D’autres exemples de personnes ayant été intimidées ou arrêtées
en raison de leur participation à des rassemblements pacifiques
contre la guerre en Ukraine ont été cités, parmi lesquels Aziza
Abdirasulova (ONG Kylym Shamy), Dinara Oshurakhunova (ONG Civic
initiatives), Ondurush Toktonasyrov (défenseur des droits humains)
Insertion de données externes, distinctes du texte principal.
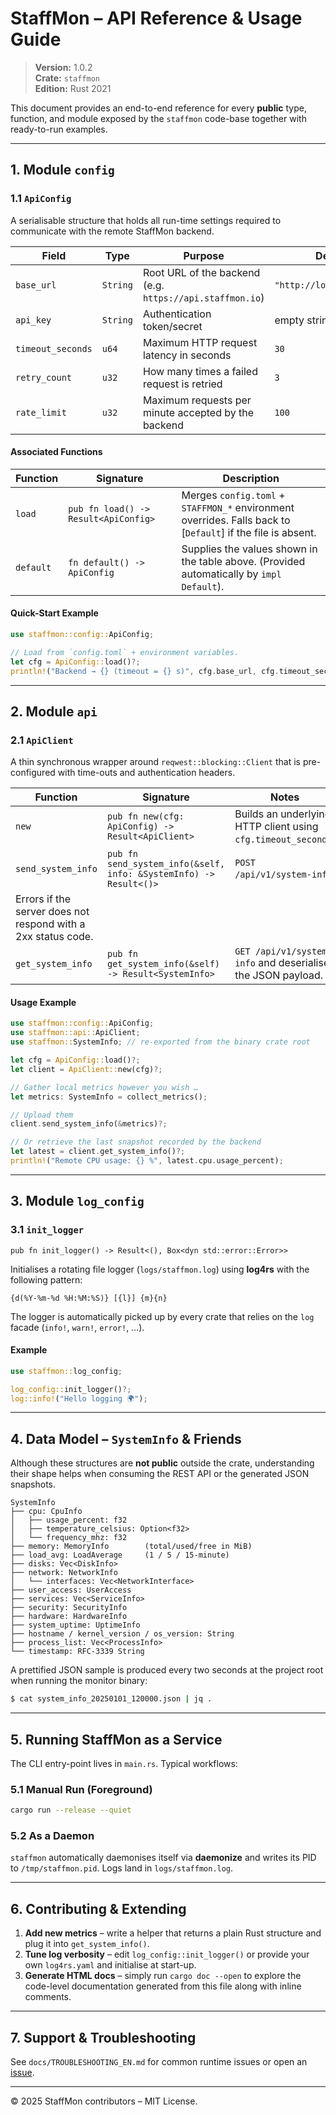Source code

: # StaffMon – API Reference & Usage Guide

> **Version:** 1.0.2  
> **Crate:** `staffmon`  
> **Edition:** Rust 2021

This document provides an end-to-end reference for every **public** type, function, and module exposed by the `staffmon` code-base together with ready-to-run examples.

---

## 1. Module `config`

### 1.1 `ApiConfig`
A serialisable structure that holds all run-time settings required to communicate with the remote StaffMon backend.

| Field | Type | Purpose | Default |
|-------|------|---------|---------|
| `base_url` | `String` | Root URL of the backend (e.g. `https://api.staffmon.io`) | `"http://localhost:8080"` |
| `api_key` | `String` | Authentication token/secret | empty string |
| `timeout_seconds` | `u64` | Maximum HTTP request latency in seconds | `30` |
| `retry_count` | `u32` | How many times a failed request is retried | `3` |
| `rate_limit` | `u32` | Maximum requests per minute accepted by the backend | `100` |

#### Associated Functions

| Function | Signature | Description |
|----------|-----------|-------------|
| `load` | `pub fn load() -> Result<ApiConfig>` | Merges `config.toml` + `STAFFMON_*` environment overrides. Falls back to [`Default`] if the file is absent. |
| `default` | `fn default() -> ApiConfig` | Supplies the values shown in the table above. (Provided automatically by `impl Default`). |

#### Quick-Start Example
```rust
use staffmon::config::ApiConfig;

// Load from `config.toml` + environment variables.
let cfg = ApiConfig::load()?;
println!("Backend → {} (timeout = {} s)", cfg.base_url, cfg.timeout_seconds);
```

---

## 2. Module `api`

### 2.1 `ApiClient`
A thin synchronous wrapper around `reqwest::blocking::Client` that is pre-configured with time-outs and authentication headers.

| Function | Signature | Notes |
|----------|-----------|-------|
| `new` | `pub fn new(cfg: ApiConfig) -> Result<ApiClient>` | Builds an underlying HTTP client using `cfg.timeout_seconds`. |
| `send_system_info` | `pub fn send_system_info(&self, info: &SystemInfo) -> Result<()>` | `POST /api/v1/system-info`.
Errors if the server does not respond with a 2xx status code. |
| `get_system_info` | `pub fn get_system_info(&self) -> Result<SystemInfo>` | `GET /api/v1/system-info` and deserialises the JSON payload. |

#### Usage Example
```rust
use staffmon::config::ApiConfig;
use staffmon::api::ApiClient;
use staffmon::SystemInfo; // re-exported from the binary crate root

let cfg = ApiConfig::load()?;
let client = ApiClient::new(cfg)?;

// Gather local metrics however you wish …
let metrics: SystemInfo = collect_metrics();

// Upload them
client.send_system_info(&metrics)?;

// Or retrieve the last snapshot recorded by the backend
let latest = client.get_system_info()?;
println!("Remote CPU usage: {} %", latest.cpu.usage_percent);
```

---

## 3. Module `log_config`

### 3.1 `init_logger`
`pub fn init_logger() -> Result<(), Box<dyn std::error::Error>>`

Initialises a rotating file logger (`logs/staffmon.log`) using **log4rs** with the following pattern:
```
{d(%Y-%m-%d %H:%M:%S)} [{l}] {m}{n}
```
The logger is automatically picked up by every crate that relies on the `log` facade (`info!`, `warn!`, `error!`, …).

#### Example
```rust
use staffmon::log_config;

log_config::init_logger()?;
log::info!("Hello logging 🌍");
```

---

## 4. Data Model – `SystemInfo` & Friends
Although these structures are **not public** outside the crate, understanding their shape helps when consuming the REST API or the generated JSON snapshots.

```text
SystemInfo
├── cpu: CpuInfo
│   ├── usage_percent: f32
│   ├── temperature_celsius: Option<f32>
│   └── frequency_mhz: f32
├── memory: MemoryInfo        (total/used/free in MiB)
├── load_avg: LoadAverage     (1 / 5 / 15-minute)
├── disks: Vec<DiskInfo>
├── network: NetworkInfo
│   └── interfaces: Vec<NetworkInterface>
├── user_access: UserAccess
├── services: Vec<ServiceInfo>
├── security: SecurityInfo
├── hardware: HardwareInfo
├── system_uptime: UptimeInfo
├── hostname / kernel_version / os_version: String
├── process_list: Vec<ProcessInfo>
└── timestamp: RFC-3339 String
```

A prettified JSON sample is produced every two seconds at the project root when running the monitor binary:
```bash
$ cat system_info_20250101_120000.json | jq .
```

---

## 5. Running StaffMon as a Service
The CLI entry-point lives in `main.rs`. Typical workflows:

### 5.1 Manual Run (Foreground)
```bash
cargo run --release --quiet
```

### 5.2 As a Daemon
`staffmon` automatically daemonises itself via **daemonize** and writes its PID to `/tmp/staffmon.pid`. Logs land in `logs/staffmon.log`.

---

## 6. Contributing & Extending

1. **Add new metrics** – write a helper that returns a plain Rust structure and plug it into `get_system_info()`.
2. **Tune log verbosity** – edit `log_config::init_logger()` or provide your own `log4rs.yaml` and initialise at start-up.
3. **Generate HTML docs** – simply run `cargo doc --open` to explore the code-level documentation generated from this file along with inline comments.

---

## 7. Support & Troubleshooting
See `docs/TROUBLESHOOTING_EN.md` for common runtime issues or open an [issue](https://github.com/forniya/StaffLinuxMonitor/issues).

---

© 2025 StaffMon contributors – MIT License.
ou encore Nurbek Toktakunov (avocat). Par ailleurs, la situation
dans les prisons, la pratique encore généralisée de la torture,
et le recul sur les questions de genre nous ont été rapportés.
3.2. Abolition
de la peine capitale
26. Le Kirghizstan doit être félicité
sur ce point, la peine de mort ayant été suspendue dans le pays
en 1998, puis abolie en 2007; cette décision n’a jamais été remise
en question. A ce propos, la nouvelle rédaction de la Constitution
adoptée en 2021 stipule que «Toute personne a le droit inaliénable
à la vie. L'atteinte à la vie et la santé humaines est inacceptable.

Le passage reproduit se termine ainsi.